Christmas Eve usually ranks as the second-largest service at New Life Church, drawing some 15,000 people to the massive evangelical Christian campus in northern Colorado Springs.
This year, a remote-only broadcast that’s been recorded and will play online all day Thursday will be available.
“You can’t put that many people in a room safely,” Senior Pastor Brady Boyd said. “We feel it would be too big of a risk.”
Even though capacity limits have been lifted at churches across Colorado following a recent U.S. Supreme Court ruling, facial coverings, social distancing and sanitization practices are still required under the state’s COVID-19 policies pertaining to indoor public spaces.
The state's current executive order for houses of worship is different. Those officiating services or participating in religious services, funerals or memorials "may temporarily remove masks where the temporary removal of a face covering is necessary to complete or participate in the life rite or religious service."
But with Christmas services quickly approaching, public health officials are reiterating the effectiveness of following preventive measures, Michelle Hewitt, spokeswoman for El Paso County Public Health, said. Those include wearing a mask, practicing social distancing, washing hands frequently, cleaning and disinfecting surfaces often and staying home when sick, Hewitt said.
People who attend live services at houses of worship are asked to “voluntarily comply,” she said.
Restrictions on indoor gatherings, such as capping attendance and requiring facial coverings, have been the subject of many lawsuits that claim such limitations violate the U.S. Constitution’s rights of religious freedom.
In October, two Colorado churches -- one in Wheat Ridge and another in Brighton -- succeeding in gaining a preliminary injunction to exempt them from the state’s mask mandate policy indoors and cap on the number of people at indoor gatherings.
Once the temporary injunction was granted, El Paso County Public Health stopped enforcing capacity limits in places of worship, Hewitt said.
"We felt the decision would become permanent, as it now has," she said.
El Paso County Public Health has received complaints over the past six weeks about New Life Church and Southside Bible Chapel, which were reported for not complying with the mask order, Hewitt said.
Churches such as New Life aren’t turning away maskless congregants..

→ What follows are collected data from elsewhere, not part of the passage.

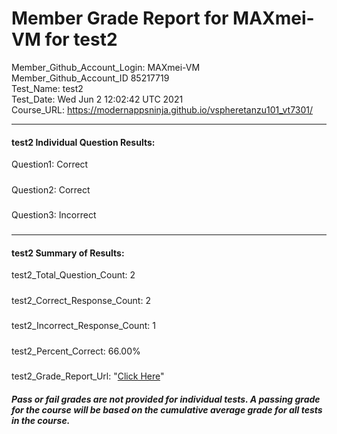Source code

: # Member Grade Report for MAXmei-VM for test2  
   
Member_Github_Account_Login: MAXmei-VM  
Member_Github_Account_ID 85217719  
Test_Name: test2  
Test_Date: Wed Jun  2 12:02:42 UTC 2021  
Course_URL: https://modernappsninja.github.io/vspheretanzu101_vt7301/  
   
---  
#### test2 Individual Question Results:  
Question1: Correct  
#####  
Question2: Correct  
#####  
Question3: Incorrect  
#####  
---  
#### test2 Summary of Results:  
test2_Total_Question_Count: 2  
#####  
test2_Correct_Response_Count: 2  
#####  
test2_Incorrect_Response_Count: 1  
#####  
test2_Percent_Correct: 66.00%  
#####  
test2_Grade_Report_Url: "[Click Here](https://github.com/modernappsninjas/MAXmei-VM/blob/main/static/userdata/courses/vspheretanzu101_vt7301/grade_report.pr292.test2.md)"
##### Pass or fail grades are not provided for individual tests. A passing grade for the course will be based on the cumulative average grade for all tests in the course.  
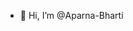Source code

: - 👋 Hi, I’m @Aparna-Bharti


<!---
Aparna-Bharti/Aparna-Bharti is a ✨ special ✨ repository because its `README.md` (this file) appears on your GitHub profile.
You can click the Preview link to take a look at your changes.
--->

“I’m not going to stand at the door and refuse people,” Boyd said. “We’re not being defiant, but I’m not the mask police.”

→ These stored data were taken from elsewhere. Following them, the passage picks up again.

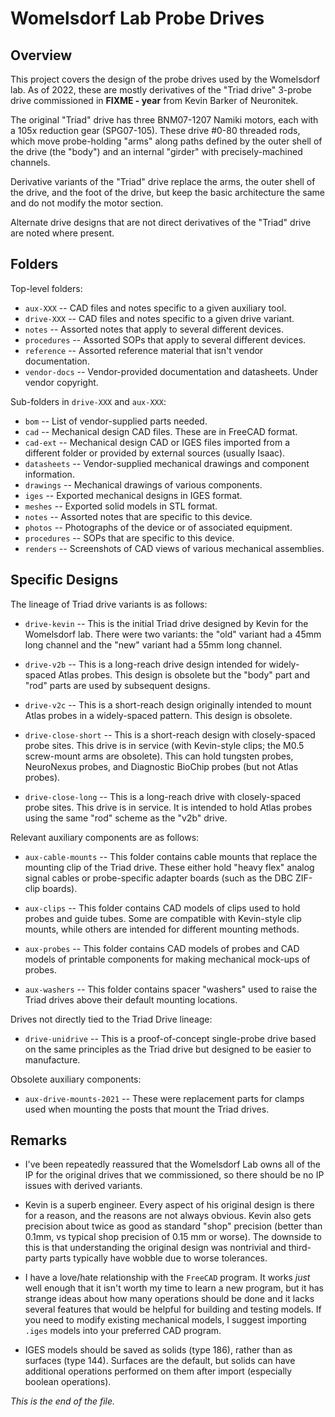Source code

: # Womelsdorf Lab Probe Drives

## Overview

This project covers the design of the probe drives used by the Womelsdorf
lab. As of 2022, these are mostly derivatives of the "Triad drive" 3-probe
drive commissioned in **FIXME - year** from Kevin Barker of Neuronitek.

The original "Triad" drive has three BNM07-1207 Namiki motors, each with a
105x reduction gear (SPG07-105). These drive #0-80 threaded rods, which move
probe-holding "arms" along paths defined by the outer shell of the drive
(the "body") and an internal "girder" with precisely-machined channels.

Derivative variants of the "Triad" drive replace the arms, the outer shell
of the drive, and the foot of the drive, but keep the basic architecture the
same and do not modify the motor section.

Alternate drive designs that are not direct derivatives of the "Triad" drive
are noted where present.

## Folders

Top-level folders:

* `aux-XXX` -- CAD files and notes specific to a given auxiliary tool.
* `drive-XXX` -- CAD files and notes specific to a given drive variant.
* `notes` -- Assorted notes that apply to several different devices.
* `procedures` -- Assorted SOPs that apply to several different devices.
* `reference` -- Assorted reference material that isn't vendor documentation.
* `vendor-docs` -- Vendor-provided documentation and datasheets.
Under vendor copyright.


Sub-folders in `drive-XXX` and `aux-XXX`:

* `bom` -- List of vendor-supplied parts needed.
* `cad` -- Mechanical design CAD files. These are in FreeCAD format.
* `cad-ext` -- Mechanical design CAD or IGES files imported from a different
folder or provided by external sources (usually Isaac).
* `datasheets` -- Vendor-supplied mechanical drawings and component information.
* `drawings` -- Mechanical drawings of various components.
* `iges` -- Exported mechanical designs in IGES format.
* `meshes` -- Exported solid models in STL format.
* `notes` -- Assorted notes that are specific to this device.
* `photos` -- Photographs of the device or of associated equipment.
* `procedures` -- SOPs that are specific to this device.
* `renders` -- Screenshots of CAD views of various mechanical assemblies.


## Specific Designs

The lineage of Triad drive variants is as follows:

* `drive-kevin` -- This is the initial Triad drive designed by Kevin for
the Womelsdorf lab. There were two variants: the "old" variant had a 45mm
long channel and the "new" variant had a 55mm long channel.

* `drive-v2b` -- This is a long-reach drive design intended for widely-spaced
Atlas probes. This design is obsolete but the "body" part and "rod" parts
are used by subsequent designs.

* `drive-v2c` -- This is a short-reach design originally intended to mount
Atlas probes in a widely-spaced pattern. This design is obsolete.

* `drive-close-short` -- This is a short-reach design with closely-spaced
probe sites. This drive is in service (with Kevin-style clips; the M0.5
screw-mount arms are obsolete). This can hold tungsten probes, NeuroNexus
probes, and Diagnostic BioChip probes (but not Atlas probes).

* `drive-close-long` -- This is a long-reach drive with closely-spaced
probe sites. This drive is in service. It is intended to hold Atlas probes
using the same "rod" scheme as the "v2b" drive.


Relevant auxiliary components are as follows:

* `aux-cable-mounts` -- This folder contains cable mounts that replace the
mounting clip of the Triad drive. These either hold "heavy flex" analog
signal cables or probe-specific adapter boards (such as the DBC ZIF-clip
boards).

* `aux-clips` -- This folder contains CAD models of clips used to hold
probes and guide tubes. Some are compatible with Kevin-style clip mounts,
while others are intended for different mounting methods.

* `aux-probes` -- This folder contains CAD models of probes and CAD models
of printable components for making mechanical mock-ups of probes.

* `aux-washers` -- This folder contains spacer "washers" used to raise the
Triad drives above their default mounting locations.


Drives not directly tied to the Triad Drive lineage:

* `drive-unidrive` -- This is a proof-of-concept single-probe drive based
on the same principles as the Triad drive but designed to be easier to
manufacture.


Obsolete auxiliary components:

* `aux-drive-mounts-2021` -- These were replacement parts for clamps used
when mounting the posts that mount the Triad drives.


## Remarks

* I've been repeatedly reassured that the Womelsdorf Lab owns all of the IP
for the original drives that we commissioned, so there should be no IP issues
with derived variants.

* Kevin is a superb engineer. Every aspect of his original design is there
for a reason, and the reasons are not always obvious. Kevin also gets
precision about twice as good as standard "shop" precision (better than
0.1mm, vs typical shop precision of 0.15 mm or worse). The downside to this
is that understanding the original design was nontrivial and third-party
parts typically have wobble due to worse tolerances.

* I have a love/hate relationship with the `FreeCAD` program. It works
_just_ well enough that it isn't worth my time to learn a new program, but
it has strange ideas about how many operations should be done and it
lacks several features that would be helpful for building and testing
models. If you need to modify existing mechanical models, I suggest
importing `.iges` models into your preferred CAD program.

* IGES models should be saved as solids (type 186), rather than as surfaces
(type 144). Surfaces are the default, but solids can have additional
operations performed on them after import (especially boolean operations).


_This is the end of the file._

New Life staff are required to wear masks, and Boyd said he tries to set a good example by wearing a mask and modeling the rules.

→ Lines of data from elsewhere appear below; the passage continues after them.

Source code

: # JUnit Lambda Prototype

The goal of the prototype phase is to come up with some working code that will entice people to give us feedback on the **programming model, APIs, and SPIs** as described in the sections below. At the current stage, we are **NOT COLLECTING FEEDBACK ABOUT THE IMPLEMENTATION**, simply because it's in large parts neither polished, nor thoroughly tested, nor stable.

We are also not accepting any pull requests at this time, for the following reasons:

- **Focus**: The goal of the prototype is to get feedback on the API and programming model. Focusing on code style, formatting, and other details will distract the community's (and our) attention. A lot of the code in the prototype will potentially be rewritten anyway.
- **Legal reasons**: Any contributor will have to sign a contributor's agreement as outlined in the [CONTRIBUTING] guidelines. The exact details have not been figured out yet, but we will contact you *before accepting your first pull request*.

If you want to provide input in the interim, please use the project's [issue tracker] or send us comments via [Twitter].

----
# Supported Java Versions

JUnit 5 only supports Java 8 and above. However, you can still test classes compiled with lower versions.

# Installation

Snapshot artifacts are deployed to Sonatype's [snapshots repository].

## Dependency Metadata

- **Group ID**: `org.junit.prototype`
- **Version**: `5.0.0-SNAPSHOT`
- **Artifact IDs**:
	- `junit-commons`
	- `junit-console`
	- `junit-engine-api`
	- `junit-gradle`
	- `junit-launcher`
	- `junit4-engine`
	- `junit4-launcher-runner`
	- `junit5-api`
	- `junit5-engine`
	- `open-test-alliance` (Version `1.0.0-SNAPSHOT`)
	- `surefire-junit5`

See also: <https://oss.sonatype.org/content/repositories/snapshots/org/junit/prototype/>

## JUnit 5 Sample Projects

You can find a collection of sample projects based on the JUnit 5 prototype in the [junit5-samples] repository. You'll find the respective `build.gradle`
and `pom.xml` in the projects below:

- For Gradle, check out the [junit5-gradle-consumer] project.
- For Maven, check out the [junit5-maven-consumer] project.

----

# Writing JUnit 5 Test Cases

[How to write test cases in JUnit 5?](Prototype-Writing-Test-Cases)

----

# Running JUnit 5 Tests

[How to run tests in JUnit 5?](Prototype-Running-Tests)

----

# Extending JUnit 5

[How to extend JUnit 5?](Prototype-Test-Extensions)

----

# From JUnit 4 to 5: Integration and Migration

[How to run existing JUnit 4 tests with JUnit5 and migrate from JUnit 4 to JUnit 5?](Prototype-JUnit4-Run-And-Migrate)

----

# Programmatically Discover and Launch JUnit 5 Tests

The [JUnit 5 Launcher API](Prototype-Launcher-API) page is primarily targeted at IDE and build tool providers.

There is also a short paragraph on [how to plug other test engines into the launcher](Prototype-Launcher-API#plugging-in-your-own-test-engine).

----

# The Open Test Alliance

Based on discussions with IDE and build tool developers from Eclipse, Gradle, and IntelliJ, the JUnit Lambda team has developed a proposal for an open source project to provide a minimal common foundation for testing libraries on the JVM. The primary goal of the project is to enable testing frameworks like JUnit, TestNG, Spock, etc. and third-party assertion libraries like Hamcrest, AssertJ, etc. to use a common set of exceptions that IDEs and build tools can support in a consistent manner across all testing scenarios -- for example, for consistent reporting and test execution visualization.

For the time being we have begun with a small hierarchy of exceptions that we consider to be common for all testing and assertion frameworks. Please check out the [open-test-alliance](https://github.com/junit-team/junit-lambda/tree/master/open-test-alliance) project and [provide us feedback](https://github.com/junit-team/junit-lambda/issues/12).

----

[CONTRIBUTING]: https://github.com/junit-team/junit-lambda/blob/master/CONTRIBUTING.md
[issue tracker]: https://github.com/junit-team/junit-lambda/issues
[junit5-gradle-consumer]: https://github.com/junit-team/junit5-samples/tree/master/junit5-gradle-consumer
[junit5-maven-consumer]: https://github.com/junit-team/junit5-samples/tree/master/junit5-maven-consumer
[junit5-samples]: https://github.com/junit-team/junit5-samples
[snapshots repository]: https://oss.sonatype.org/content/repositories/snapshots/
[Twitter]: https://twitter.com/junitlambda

“We’re still taking the same precautions we did back in March,” Boyd said, noting that attendance is restricted to 4,000 people, which is between 30% and 40% of what it normally was pre-pandemic.
Another 25,000 people are watching online, he said.
“Our church has tripled in size with online viewership,” Boyd said. “I think people are hungry for hope right now and looking for inspiration and encouragement.”
Once people sit down at New Life, they can remove their masks in order to participate in the service.
The same policy is in effect at Vanguard Church, a Baptist congregation with two locations in Colorado Springs. The church allows masks to be removed once congregants are seated, so they can fully participate in the service.
“Most people, but not all, do remove their masks once seated,” said Danel Smith, pastor of operations. “They usually put them back on to use the restroom and once they leave.”
Mask-wearing is "strongly suggested," she said. “But if they do not, we would not force them to wear one to come to service.”
Village Seven Presbyterian Church requires masks be worn throughout the service, according to a front desk receptionist who did not want to give her name. The church is continuing to restrict in-person attendance from the normal 1,200 people per service pre-pandemic to 320, she said.
Village Seven is doing both livestreaming and in-person Christmas services, and the annual musical production for which the entire neighborhood usually turns out was pre-recorded this year. Neighbors received goodie bags from the church and students from nearby Penrose Elementary School got gifts, too.
Some churches are only providing online services this year, others are offering in-person services, and many are doing both online streaming and live observances.
Heart of the Springs Church, 2726 N. Union Blvd., is staging an outdoor drive-in theater-style Christmas Eve service at 5 p.m. Thursday. Just show up and park in the large lot, organizers say.
The choir and Senior Pastor Mike Hensley will be on stage in front of the church, and guests will be able to listen to music and messages via the radio in their cars.
“We really wanted to bless those that have been feeling out of touch and isolated during this crisis,” Hensley said in announcing the event. “We want people to know that they are not alone this Christmas. Things may look different now, but we want to give them hope that it will get better.”